WORK ITEM
Only the lines that hold "user" should be in the answer, each copied from the data below.
┌────────
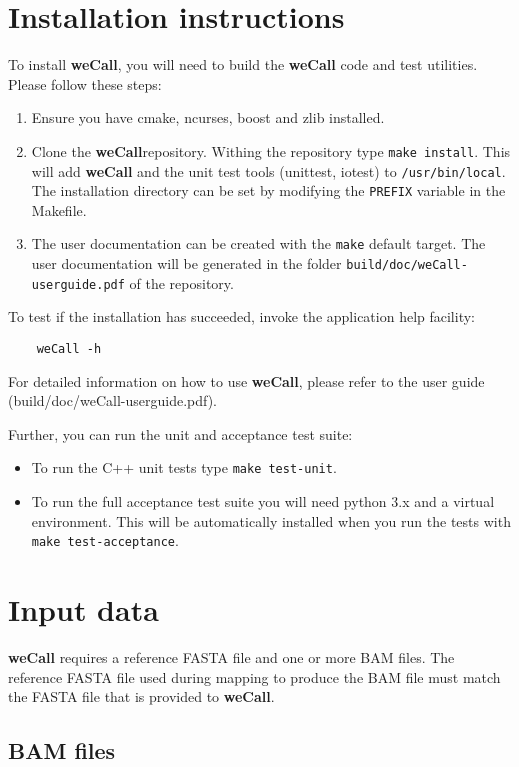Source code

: \documentclass{article}
\newcommand{\wecallproduct}{\textbf{weCall}}
\begin{document}
\section{Installation instructions}

To install {\wecallproduct}, you will need to build the {\wecallproduct} code and test utilities. Please follow these steps:
\begin{enumerate}
    \item Ensure you have cmake, ncurses, boost and zlib installed.
    \item Clone the \wecallproduct repository. Withing the repository type \verb|make install|. This will add {\wecallproduct} and the unit test tools (unittest, iotest) to \verb|/usr/bin/local|. The installation directory can be set by modifying the \verb|PREFIX| variable in the Makefile.
    \item The user documentation can be created with the \verb|make| default target. The user documentation will be generated in the folder \verb|build/doc/weCall-userguide.pdf| of the repository.
\end{enumerate}

To test if the installation has succeeded, invoke the application help facility:
\begin{lstlisting}
    weCall -h
\end{lstlisting}
For detailed information on how to use \wecallproduct, please refer to the user guide (build/doc/weCall-userguide.pdf).

Further, you can run the unit and acceptance test suite:
\begin{itemize}
    \item To run the C++ unit tests type \verb|make test-unit|.
    \item To run the full acceptance test suite you will need python 3.x and a virtual environment. This will be automatically installed when you run the tests with \verb|make test-acceptance|.
\end{itemize}

\section{Input data}
{\wecallproduct} requires a reference FASTA file and one or more BAM files. The reference FASTA file used during mapping to produce the BAM file must match the
FASTA file that is provided to \wecallproduct.


\subsection{BAM files}
\end{document}
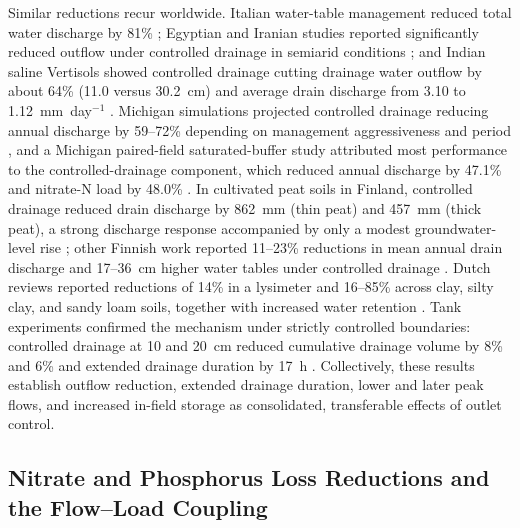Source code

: \documentclass[11pt]{article}
\begin{document}
Similar reductions recur worldwide. Italian water-table management reduced total
water discharge by 81\% \parencite{Tolomio2018}; Egyptian and Iranian studies
reported significantly reduced outflow under controlled drainage in semiarid
conditions \parencite{Wahba2001,Jouni2018}; and Indian saline Vertisols showed
controlled drainage cutting drainage water outflow by about 64\% (11.0 versus
30.2~cm) and average drain discharge from 3.10 to 1.12~mm~day$^{-1}$
\parencite{Karegoudar2019}. Michigan simulations projected controlled drainage
reducing annual discharge by 59--72\% depending on management aggressiveness and
period \parencite{BinShokrana2023}, and a Michigan paired-field saturated-buffer
study attributed most performance to the controlled-drainage component, which
reduced annual discharge by 47.1\% and nitrate-N load by 48.0\%
\parencite{Ghane2025}. In cultivated peat soils in Finland, controlled drainage
reduced drain discharge by 862~mm (thin peat) and 457~mm (thick peat), a strong
discharge response accompanied by only a modest groundwater-level rise
\parencite{Tähtikarhu2025}; other Finnish work reported 11--23\% reductions in
mean annual drain discharge and 17--36~cm higher water tables under controlled
drainage \parencite{Salla2022}. Dutch reviews reported reductions of 14\% in a
lysimeter and 16--85\% across clay, silty clay, and sandy loam soils, together
with increased water retention \parencite{deWit2022}. Tank experiments confirmed
the mechanism under strictly controlled boundaries: controlled drainage at 10
and 20~cm reduced cumulative drainage volume by 8\% and 6\% and extended
drainage duration by 17~h \parencite{Zheng2025}. Collectively, these results
establish outflow reduction, extended drainage duration, lower and later peak
flows, and increased in-field storage as consolidated, transferable effects of
outlet control.

\subsection{Nitrate and Phosphorus Loss Reductions and the Flow--Load Coupling}
\end{document}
└────────
RESPONSE
    \item The user documentation can be created with the \verb|make| default target. The user documentation will be generated in the folder \verb|build/doc/weCall-userguide.pdf| of the repository.
For detailed information on how to use \wecallproduct, please refer to the user guide (build/doc/weCall-userguide.pdf).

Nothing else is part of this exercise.